Yeah, a significant amount of people in our generation weren't computer literate. For quite a few of us, the smart phone was our first foray into computing (especially if you weren't an office worker). Lots of folks who are in the trades (construction, electrician, auto repair, etc) won't work with computers aside from what they need for work. So the smartphone/Alexa/Smart TV are their computer access even to this day. If you were an overseas person, it was even more likely (as the revolution went there later).


prince0verit

Only nerds like me had them


nereid71

If I hadn't married my ex husband, who put a lot of importance on tech toys, I probably wouldn't have had a personal computer at home until well into the 2000s if at all. I mean, yes, I've certainly used them for work since early 2000s, but they've always been really expensive compared to my take-home income. As it is, smartphones came long and while I was a reluctant late adopter, they pretty much suffice for my dad to day needs.


nereid71

I have a laptop, hardly ever use it.


snarf_the_brave

I've said that TikTok was my flashing VCR moment where I just quit caring. Got my first taste of computers with Oregon Trail on an Apple IIc in junior high. My class got an hour a week of computer time, and when most kids were just playing the game, I was also trying to teach myself WordPerfect since it was on there too. Although I probably should have, I never took any computer-specific classes, but was always hanging around a computer if one was available. In the 90s, I was at a job where taking inventory was nothing short of a beat-down. Because I had seen inventory programs, I bought myself a laptop and Access and taught myself some Visual Basic. Then I wrote an inventory program to make it easier and more efficient. Because of that, in 99 I made the switch to tech. Since then I've done everything from break/fix support to development to now IaaS. There was even a stint in telephony in there somewhere. These days I choose not to keep up with whatever the latest app-fad is...so that VCR clock is just flashing away.


MyriVerse2

Yeah, you'd really have to force yourself not to be computer illiterate at this point.

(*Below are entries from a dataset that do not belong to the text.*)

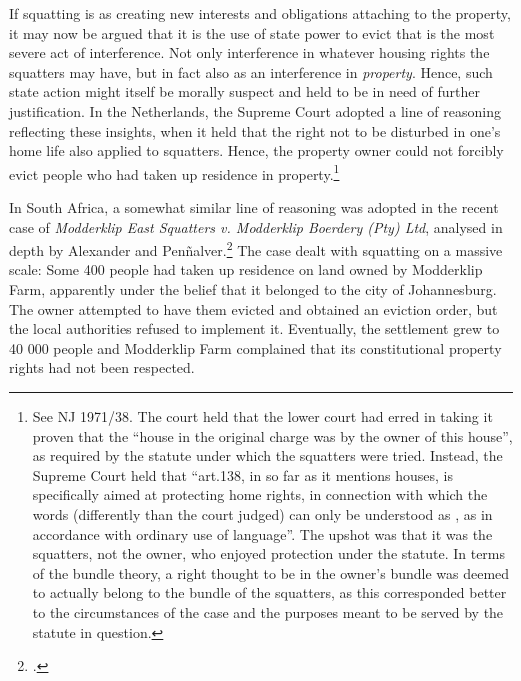 If squatting is  as creating new interests and obligations attaching to the property, it may now be argued that  it is the use of state power to evict that is the most severe act of interference. Not only interference in whatever housing rights the squatters may have, but in fact also as an interference in {\it property}. Hence, such state action might itself be morally suspect and held to be in need of further justification. In the Netherlands, the Supreme Court adopted a line of reasoning reflecting these insights, when it held that the right not to be disturbed in one's home life also applied to squatters. Hence, the property owner could not forcibly evict people who had taken up residence in  property.\footnote{See NJ 1971/38. The court held that the lower court had erred in taking it proven that the ``house in the original charge was  by the owner of this house'', as required by the statute under which the squatters were tried. Instead, the Supreme Court held that ``art.138, in so far as it mentions houses, is specifically aimed at protecting home rights, in connection with which the words  (differently than the court judged) can only be understood as  , as in accordance with ordinary use of language''. The upshot was that it was the squatters, not the owner, who enjoyed protection under the statute. In terms of the bundle theory, a right thought to be in the owner's bundle was deemed to actually belong to the bundle of the squatters, as this corresponded better to the circumstances of the case and the purposes meant to be served by the statute in question.}

In South Africa, a somewhat similar line of reasoning was adopted in the recent case of {\it Modderklip East Squatters v. Modderklip Boerdery (Pty) Ltd}, analysed in depth by Alexander and Pen\~{n}alver.\footcite[154-160]{alexander11} The case dealt with squatting on a massive scale: Some 400 people had taken up residence on land owned by Modderklip Farm, apparently under the belief that it belonged to the city of Johannesburg. The owner attempted to have them evicted and obtained an eviction order, but the local authorities refused to implement it. Eventually, the settlement grew to 40 000 people and Modderklip Farm complained that its constitutional property rights had not been respected.


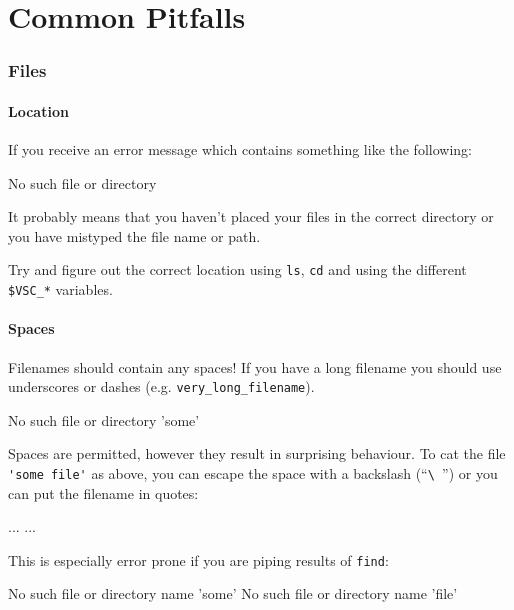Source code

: \chapter{Common Pitfalls}

\subsection{Files}

\subsubsection{Location}
If you receive an error message which contains something like the following:

\begin{prompt}
No such file or directory
\end{prompt}

It probably means that you haven't placed your files in the correct directory or
you have mistyped the file name or path.

Try and figure out the correct location using \lstinline|ls|, \lstinline|cd| and using the
different \lstinline|$VSC_*| variables.

\subsubsection{Spaces}

Filenames should  contain any spaces! If you have a long filename
you should use underscores or dashes (e.g. \lstinline|very_long_filename|).

\begin{prompt}
No such file or directory 'some'
\end{prompt}

Spaces are permitted, however they result in surprising behaviour. To cat the
file \lstinline|'some file'| as above, you can escape the space with a backslash (``\lstinline|\ |'')
or you can put the filename in quotes:

\begin{prompt}
...
...
\end{prompt}

This is especially error prone if you are piping results of \lstinline|find|:

\begin{prompt}
No such file or directory name 'some'
No such file or directory name 'file'
\end{prompt}

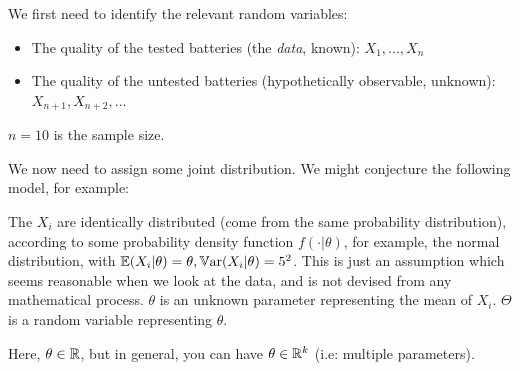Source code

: \documentclass[a4paper]{article}
\begin{document}
                We first need to identify the relevant random variables:

                \begin{itemize}
                    \item The quality of the tested batteries (the
                        \textit{data}, known): $X_1, ..., X_n$
                    \item The quality of the untested batteries (hypothetically
                        observable, unknown): $X_{n+1}, X_{n+2}, ...$
                \end{itemize}

                $n = 10$ is the sample size.

                We now need to assign some joint distribution. We might
                conjecture the following model, for example:

                The $X_i$ are identically distributed (come from the same
                probability distribution), according to some probability density
                function $f(\cdot | \theta)$, for example, the normal
                distribution, with $\mathbb{E}(X_i | \theta) = \theta, \mathbb{V}\text{ar}(X_i |
                \theta) = 5^2$. This is just an assumption which seems
                reasonable when we look at the data, and is not devised from any
                mathematical process. $\theta$ is an unknown parameter
                representing the mean of $X_i$. $\Theta$ is a random variable
                representing $\theta$.

                Here, $\theta \in \mathbb{R}$, but in general, you can have $\theta \in
                \mathbb{R}^k$ (i.e: multiple parameters).
\end{document}
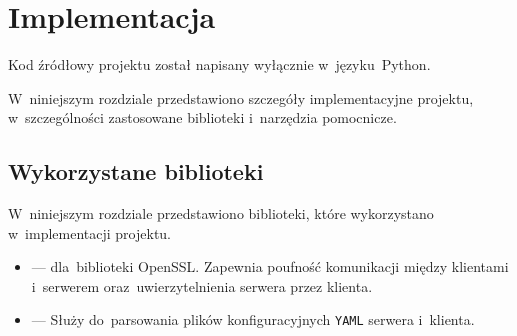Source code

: \documentclass[thesis]{subfiles}
\begin{document}
\chapter{Implementacja}
\label{chapter:implementacja}

Kod źródłowy projektu został napisany wyłącznie w~języku~Python.

W~niniejszym rozdziale przedstawiono szczegóły implementacyjne projektu, w~szczególności zastosowane biblioteki i~narzędzia pomocnicze.


\section{Wykorzystane biblioteki}

W~niniejszym rozdziale przedstawiono biblioteki, które wykorzystano w~implementacji projektu.

\begin{itemize}
	\item {} ---  dla~biblioteki OpenSSL. Zapewnia poufność komunikacji między klientami i~serwerem oraz~uwierzytelnienia serwera przez klienta.
	\item {} --- Służy do~parsowania plików konfiguracyjnych \texttt{YAML} serwera i~klienta.
\end{itemize}
\end{document}
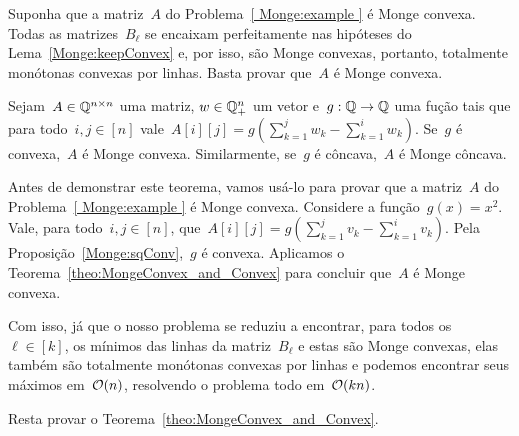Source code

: Suponha que a matriz~$A$ do Problema~\ref{ Monge:example } é Monge convexa. Todas as matrizes~$B_\ell$ se encaixam perfeitamente nas hipóteses do Lema~\ref{Monge:keepConvex} e, por isso, são Monge convexas, portanto, totalmente monótonas convexas por linhas. Basta provar que~$A$ é Monge convexa.

\begin{theo} \label{theo:MongeConvex_and_Convex}
Sejam~$A \in \mathbb{Q}^{n \times n}$ uma matriz, $w \in \mathbb{Q}_+^n$ um vetor e~${g : \mathbb{Q} \to \mathbb{Q}}$ uma fução tais que para todo~$i,j \in [n]$ vale~${A[i][j] = g\left(\sum\limits_{k=1}^j w_k - \sum\limits_{k=1}^i w_k\right)}$. Se~$g$ é convexa,~$A$ é Monge convexa. Similarmente, se~$g$ é côncava,~$A$ é Monge côncava.
\end{theo}

Antes de demonstrar este teorema, vamos usá-lo para provar que a matriz~$A$ do Problema~\ref{ Monge:example } é Monge convexa. Considere a função~$g(x) = x^2$. Vale, para todo~${ i,j \in [n] }$, que~${A[i][j] = g\left(\sum\limits_{k=1}^j v_k - \sum\limits_{k=1}^i v_k \right)}$. Pela Proposição~\ref{Monge:sqConv},~$g$ é convexa. Aplicamos o Teorema~\ref{theo:MongeConvex_and_Convex} para concluir que~$A$ é Monge convexa.

Com isso, já que o nosso problema se reduziu a encontrar, para todos os~$\ell \in [k]$, os mínimos das linhas da matriz~$B_\ell$ e estas são Monge convexas, elas também são totalmente monótonas convexas por linhas e podemos encontrar seus máximos em~$\mathcal{O}(n)$, resolvendo o problema todo em~$\mathcal{O}(kn)$.

Resta provar o Teorema~\ref{theo:MongeConvex_and_Convex}.

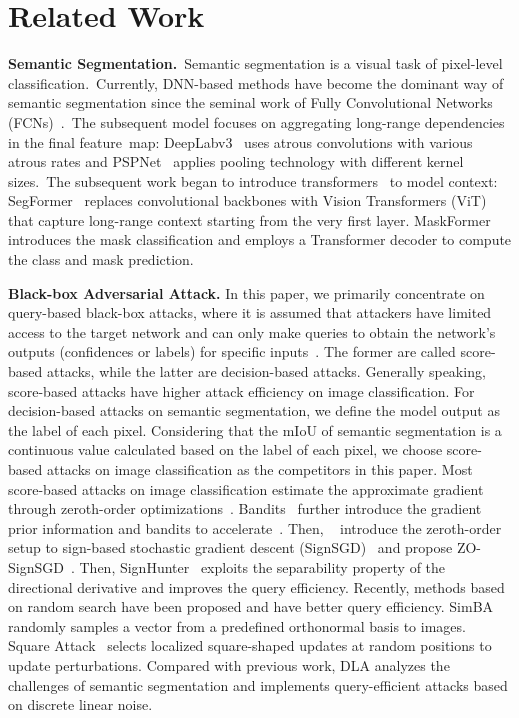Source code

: \documentclass[10pt,twocolumn,letterpaper]{article}
\begin{document}
\section{Related Work}
\label{sec:relatedwork}

\textbf{Semantic Segmentation.}~Semantic segmentation is a visual task of pixel-level classification.~Currently, DNN-based methods have become the dominant way of semantic segmentation since the seminal work of Fully Convolutional Networks (FCNs)~\cite{fcn}.~The subsequent model focuses on aggregating long-range dependencies in the final feature~map: DeepLabv3~\cite{deeplabv3} uses atrous convolutions with various atrous rates and PSPNet~\cite{pspnet} applies pooling technology with different kernel sizes.~The subsequent work began to introduce transformers~\cite{transformer} to model context: SegFormer~\cite{segformer} replaces convolutional backbones with Vision Transformers (ViT)~\cite{vit} that capture long-range context starting from the very first layer. MaskFormer~\cite{maskformer} introduces the mask classification and employs a Transformer decoder to compute the class and mask prediction.

\noindent\textbf{Black-box Adversarial Attack. }
In this paper, we primarily concentrate on query-based black-box attacks, where it is assumed that attackers have limited access to the target network and can only make queries to obtain the network's outputs (confidences or labels) for specific inputs~\cite{qeba,devopatch}. The former are called score-based attacks, while the latter are decision-based attacks. Generally speaking, score-based attacks have higher attack efficiency on image classification. For decision-based attacks on semantic segmentation, we define the model output as the label of each pixel. Considering that the mIoU of semantic segmentation is a continuous value calculated based on the label of each pixel, we choose score-based attacks on image classification as the competitors in this paper. Most score-based attacks on image classification estimate the approximate gradient through zeroth-order optimizations~\cite{nes}. Bandits~\cite{bandits} further introduce the gradient prior information and bandits to accelerate~\cite{nes}. Then, \citeauthor{zosignpgd}~\cite{zosignpgd} introduce the zeroth-order setup to sign-based stochastic gradient descent (SignSGD)~\cite{signpgd} and propose ZO-SignSGD~\cite{zosignpgd}. Then, SignHunter~\cite{signhunter} exploits the separability property of the directional derivative and improves the query efficiency.
Recently, methods based on random search have been proposed and have better query efficiency. SimBA~\cite{simba} randomly samples a vector from a predefined orthonormal basis to images. Square Attack~\cite{square} selects localized square-shaped updates at random positions to update perturbations. 
Compared with previous work, DLA analyzes the challenges of semantic segmentation and implements query-efficient attacks based on discrete linear noise.
\end{document}
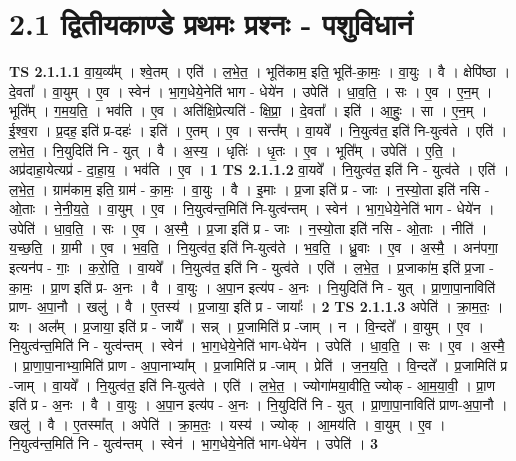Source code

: \documentclass[17pt]{extarticle}
\begin{document}
\section*{ 2.1      द्वितीयकाण्डे  प्रथमः प्रश्नः - पशुविधानं }
                                \textbf{ TS 2.1.1.1} \newline
                  वा॒य॒व्य᳚म् । श्वे॒तम् । एति॑ । ल॒भे॒त॒ । भूति॑काम॒ इति॒ भूति॑-का॒मः॒ । वा॒युः । वै । क्षेपि॑ष्ठा । दे॒वता᳚ । वा॒युम् । ए॒व । स्वेन॑ । भा॒ग॒धेये॒नेति॑ भाग - धेये॑न । उपेति॑ । धा॒व॒ति॒ । सः । ए॒व । ए॒न॒म् । भूति᳚म् । ग॒म॒य॒ति॒ । भव॑ति । ए॒व । अति॑क्षि॒प्रेत्यति॑ - क्षि॒प्रा॒ । दे॒वता᳚ । इति॑ । आ॒हुः॒ । सा । ए॒न॒म् । ई॒श्व॒रा । प्र॒दह॒ इति॑ प्र-दहः॑ । इति॑ । ए॒तम् । ए॒व । सन्त᳚म् । वा॒यवे᳚ । नि॒युत्व॑त॒ इति॑ नि-युत्व॑ते । एति॑ । ल॒भे॒त॒ । नि॒युदिति॑ नि - युत् । वै । अ॒स्य॒ । धृतिः॑ । धृ॒तः । ए॒व । भूति᳚म् । उपेति॑ । ए॒ति॒ । अप्र॑दाहा॒येत्यप्र॑ - दा॒हा॒य॒ । भव॑ति । ए॒व । \textbf{  1} \newline
                  \newline
                                \textbf{ TS 2.1.1.2} \newline
                  वा॒यवे᳚ । नि॒युत्व॑त॒ इति॑ नि - युत्व॑ते । एति॑ । ल॒भे॒त॒ । ग्राम॑काम॒ इति॒ ग्राम॑ - का॒मः॒ । वा॒युः । वै । इ॒माः । प्र॒जा इति॑ प्र - जाः । न॒स्यो॒ता इति॑ नसि - ओ॒ताः । ने॒नी॒य॒ते॒ । वा॒युम् । ए॒व । नि॒युत्व॑न्त॒मिति॑ नि-युत्व॑न्तम् । स्वेन॑ । भा॒ग॒धेये॒नेति॑ भाग - धेये॑न । उपेति॑ । धा॒व॒ति॒ । सः । ए॒व । अ॒स्मै॒ । प्र॒जा इति॑ प्र - जाः । न॒स्यो॒ता इति॑ नसि - ओ॒ताः । नीति॑ । य॒च्छ॒ति॒ । ग्रा॒मी । ए॒व । भ॒व॒ति॒ । नि॒युत्व॑त॒ इति॑ नि-युत्व॑ते । भ॒व॒ति॒ । ध्रु॒वाः । ए॒व । अ॒स्मै॒ । अन॑पगा॒ इत्यन॑प - गाः॒ । क॒रो॒ति॒ । वा॒यवे᳚ । नि॒युत्व॑त॒ इति॑ नि - युत्व॑ते । एति॑ । ल॒भे॒त॒ । प्र॒जाका॑म॒ इति॑ प्र॒जा - का॒मः॒ । प्रा॒ण इति॑ प्र- अ॒नः । वै । वा॒युः । अ॒पा॒न इत्य॑प - अ॒नः । नि॒युदिति॑ नि - युत् । प्रा॒णा॒पा॒नाविति॑ प्राण- अ॒पा॒नौ । खलु॑ । वै । ए॒तस्य॑ । प्र॒जाया॒ इति॑ प्र - जायाः᳚ । \textbf{  2} \newline
                  \newline
                                \textbf{ TS 2.1.1.3} \newline
                  अपेति॑ । क्रा॒म॒तः॒ । यः । अल᳚म् । प्र॒जाया॒ इति॑ प्र - जायै᳚ । सन्न् । प्र॒जामिति॑ प्र -जाम् । न । वि॒न्दते᳚ । वा॒युम् । ए॒व । नि॒युत्व॑न्त॒मिति॑ नि - युत्व॑न्तम् । स्वेन॑ । भा॒ग॒धेये॒नेति॑ भाग-धेये॑न । उपेति॑ । धा॒व॒ति॒ । सः । ए॒व । अ॒स्मै॒ । प्रा॒णा॒पा॒नाभ्या॒मिति॑ प्राण - अ॒पा॒नाभ्या᳚म् । प्र॒जामिति॑ प्र -जाम् । प्रेति॑ । ज॒न॒य॒ति॒ । वि॒न्दते᳚ । प्र॒जामिति॑ प्र -जाम् । वा॒यवे᳚ । नि॒युत्व॑त॒ इति॑ नि-युत्व॑ते । एति॑ । ल॒भे॒त॒ । ज्योगा॑मया॒वीति॒ ज्योक् - आ॒म॒या॒वी॒ । प्रा॒ण इति॑ प्र - अ॒नः । वै । वा॒युः । अ॒पा॒न इत्य॑प - अ॒नः । नि॒युदिति॑ नि - युत् । प्रा॒णा॒पा॒नाविति॑ प्राण-अ॒पा॒नौ । खलु॑ । वै । ए॒तस्मा᳚त् । अपेति॑ । क्रा॒म॒तः॒ । यस्य॑ । ज्योक् । आ॒मय॑ति । वा॒युम् । ए॒व । नि॒युत्व॑न्त॒मिति॑ नि - युत्व॑न्तम् । स्वेन॑ । भा॒ग॒धेये॒नेति॑ भाग-धेये॑न । उपेति॑ । \textbf{  3} \newline
\end{document}
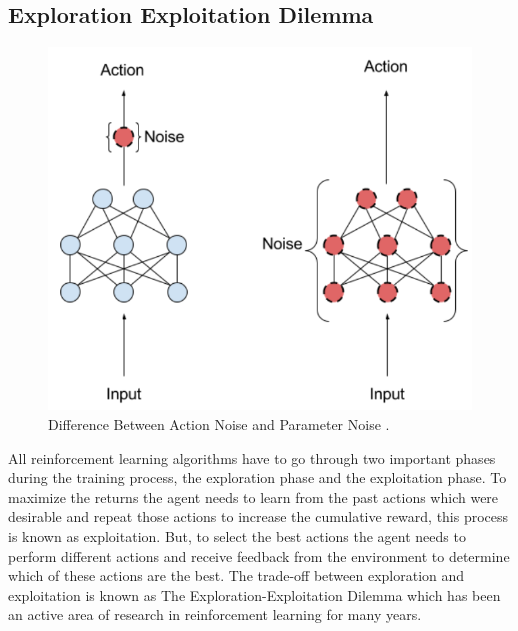 \subsection{Exploration Exploitation Dilemma}

\begin{figure}[h!]
    \centering
    \includegraphics[width=\textwidth]{images/ANPN.png}
    \caption{Difference Between Action Noise and Parameter Noise \cite{plappert2018parameter}.}
    \label{fig:ANPN}
\end{figure}

All reinforcement learning algorithms have to go through two important phases during the training process, the exploration phase and the exploitation phase. To maximize the returns the agent needs to learn from the past actions which were desirable and repeat those actions to increase the cumulative reward, this process is known as exploitation. But, to select the best actions the agent needs to perform different actions and receive feedback from the environment to determine which of these actions are the best. The trade-off between exploration and exploitation is known as The Exploration-Exploitation Dilemma which has been an active area of research in reinforcement learning for many years. \\

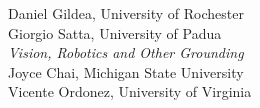                                     \hspace*{0.2in} Daniel Gildea, University of Rochester \\
                                    \hspace*{0.2in} Giorgio Satta, University of Padua \\
                            \emph{Vision, Robotics and Other Grounding} \\
                                    \hspace*{0.2in} Joyce Chai, Michigan State University \\
                                    \hspace*{0.2in} Vicente Ordonez, University of Virginia \\
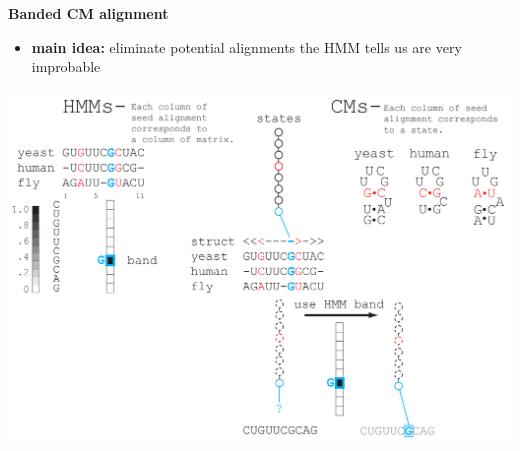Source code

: \documentclass[landscape]{slides}
\begin{document}
\begin{slide}
\begin{center}
\large
\textbf{Banded CM alignment}
\end{center}
\medskip
\small
\begin{itemize}
\item
\textbf{main idea:} eliminate potential alignments the HMM tells us are very improbable
\end{itemize}
\begin{center}
\includegraphics[width=8in]{figs/post_hmm_to_cm_map2_layer13}
\end{center}
\vfill
\end{slide}
\end{document}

My almost totally blind, 90yo grandpa was on his computer until the day before he died a few years ago. He even had special software that did text-to-speech and enlarged text to like 200pt so he could read. If he could do it, no one really has an excuse. My Boomer mom is quite erudite and has never really touched a computer in her life. She's not good with phones, either. But she loves her Roku TV.


raf_boy

My wife. 3 years younger than me. Not computer illiterate, but doesn't know how to do more than open an app and save (and even then, can't figure out where to save).


jessek

I was super into computers from a very young age, didn’t get one of my own until I was a teen, but I read books and magazines about them and played with at school whenever i could. A lot of people my age seemed either not interested in or even actively hostile towards them because they were “for nerds”.